ハープソンの期間、道内は寒くて雨(雪)模様で、
思わしくない天気の日々が続いていましたねー。

両生類はなんとか卵は産んでくれているので、
出掛ければ観察することはできるんだけど、
出かける気持ちを天候に折られちゃった人も多かったのではないでしょうか。

第二期(夏:6/30-7-9)は天気が良くなることを祈ります!

自分のハープソンの期間の動きは、以下のような感じでした。

4/30。
雨。寒い。
釧路のフィールドにひき続いての荒天。

この日は、恵庭公園で
北海道エコ動物自然専門学校の野生生物コースの野外実習。

限局的な環境だけど、止水や流水のある環境差と
生き物を見て歩いて、季節のものを擬似ガイドしてもらう内容でした。

学生さんの力も借りて、無事にエゾアカガエルの卵塊も確認。

思いがけないものもちょっといたりして、良かった。

今度は暖かい日にゆっくりやりたいね。

家への帰宅途中に雨で出てきたエゾアカガエル成体を発見。
車通行量が多くて、車止められずに写真撮れず。
残念ながら参考記録。

この件で気分的に不完全燃焼を起こしたので、
帰り際の山に入ってエゾサンショウウオを掴む。
(産卵待ちのオスを発見)

掴んだ肌がすごくスベスベになる。
ハンドルを持つ手がスベスベで運転しにくい。
サンショウウオの粘液を顔中に塗れば、お肌スベスベになることは間違いない。
ただし何か別の衛生的な問題のあるものもたくさん顔につきそう。

プルンプルンでもモチモチでもなく、ただひたすらスベスベになる。

5/1・2
なんだかダウン。
イベントと、授業の下準備。
外はどんより。少し雨。

5/3。
雨。寒い。
この日は、滝野すずらん丘陵公園で、
エゾサンショウウオの卵を探そう!のイベント。
イベント報告はこちら

晴れて、ぽかぽかの陽気でできたら最高なので、
来年はてるてる坊主大作戦ですな。

次回の授業のために、産みたてのエゾアカガエルの卵を探しに
夜に山に入る。
結果、幽霊疑惑が発生。

5/4・5。
どんより雨。寒い…。
5/7の実習のためにエゾアカガエルとエゾサンショウウオの幼生を探す。
しかし、全く孵化していない。
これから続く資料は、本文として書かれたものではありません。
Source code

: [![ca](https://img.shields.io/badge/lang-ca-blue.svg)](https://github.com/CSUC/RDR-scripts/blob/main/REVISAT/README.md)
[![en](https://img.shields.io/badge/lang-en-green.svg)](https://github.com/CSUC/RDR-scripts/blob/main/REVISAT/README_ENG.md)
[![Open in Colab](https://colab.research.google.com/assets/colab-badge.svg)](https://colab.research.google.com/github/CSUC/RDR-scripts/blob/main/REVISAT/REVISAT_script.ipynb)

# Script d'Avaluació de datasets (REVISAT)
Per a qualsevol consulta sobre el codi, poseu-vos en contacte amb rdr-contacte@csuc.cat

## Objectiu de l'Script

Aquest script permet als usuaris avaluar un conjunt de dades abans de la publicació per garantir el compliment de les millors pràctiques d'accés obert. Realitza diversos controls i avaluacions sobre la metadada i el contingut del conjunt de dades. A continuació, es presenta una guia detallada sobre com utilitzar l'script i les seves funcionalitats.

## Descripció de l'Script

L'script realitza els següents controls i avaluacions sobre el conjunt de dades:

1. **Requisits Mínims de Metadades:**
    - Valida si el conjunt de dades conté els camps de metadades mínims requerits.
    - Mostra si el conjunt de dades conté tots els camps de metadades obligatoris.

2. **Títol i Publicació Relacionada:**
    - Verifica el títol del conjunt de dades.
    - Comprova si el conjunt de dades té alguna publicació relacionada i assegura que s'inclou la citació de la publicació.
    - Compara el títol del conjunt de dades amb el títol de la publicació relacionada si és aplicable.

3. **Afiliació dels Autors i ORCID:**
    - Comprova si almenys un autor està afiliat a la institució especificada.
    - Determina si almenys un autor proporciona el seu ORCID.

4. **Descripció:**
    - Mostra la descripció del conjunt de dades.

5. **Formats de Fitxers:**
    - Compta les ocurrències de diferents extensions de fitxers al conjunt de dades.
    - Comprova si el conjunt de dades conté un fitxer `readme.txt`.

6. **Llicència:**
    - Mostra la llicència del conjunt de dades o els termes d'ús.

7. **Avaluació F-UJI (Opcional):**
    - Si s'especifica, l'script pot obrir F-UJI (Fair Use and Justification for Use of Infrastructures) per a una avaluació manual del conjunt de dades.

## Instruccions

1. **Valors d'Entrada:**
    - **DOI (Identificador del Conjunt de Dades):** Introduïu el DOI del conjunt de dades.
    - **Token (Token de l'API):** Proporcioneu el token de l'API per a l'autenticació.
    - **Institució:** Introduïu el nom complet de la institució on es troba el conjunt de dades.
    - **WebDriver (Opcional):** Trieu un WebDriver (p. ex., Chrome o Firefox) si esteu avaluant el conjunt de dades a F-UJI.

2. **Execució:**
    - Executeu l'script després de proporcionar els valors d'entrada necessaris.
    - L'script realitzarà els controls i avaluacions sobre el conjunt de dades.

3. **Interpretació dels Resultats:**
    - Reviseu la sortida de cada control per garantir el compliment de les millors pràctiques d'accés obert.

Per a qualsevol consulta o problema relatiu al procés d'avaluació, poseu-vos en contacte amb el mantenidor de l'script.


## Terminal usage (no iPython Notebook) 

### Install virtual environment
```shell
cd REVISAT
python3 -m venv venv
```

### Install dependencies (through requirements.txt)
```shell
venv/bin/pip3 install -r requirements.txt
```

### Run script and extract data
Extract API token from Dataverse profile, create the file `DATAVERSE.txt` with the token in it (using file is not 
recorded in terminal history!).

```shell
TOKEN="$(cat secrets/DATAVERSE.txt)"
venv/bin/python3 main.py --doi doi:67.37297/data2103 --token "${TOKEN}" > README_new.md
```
泣きそう。
寒いから、卵の中身の成長自体も遅れてるみたいだ。

実習のスケッチのモデルが見つからず、泣いた。
全米は泣いてくれなかった。

5/6。
雨。寒い。
そろそろ「GW」にキレ始める。

ゴールデンウィークってよォォォ…。
『ウイーク』ってのは、わかる・・・ スゲーよくわかる。
だいたい休みが1週間くらい続くからな・・・。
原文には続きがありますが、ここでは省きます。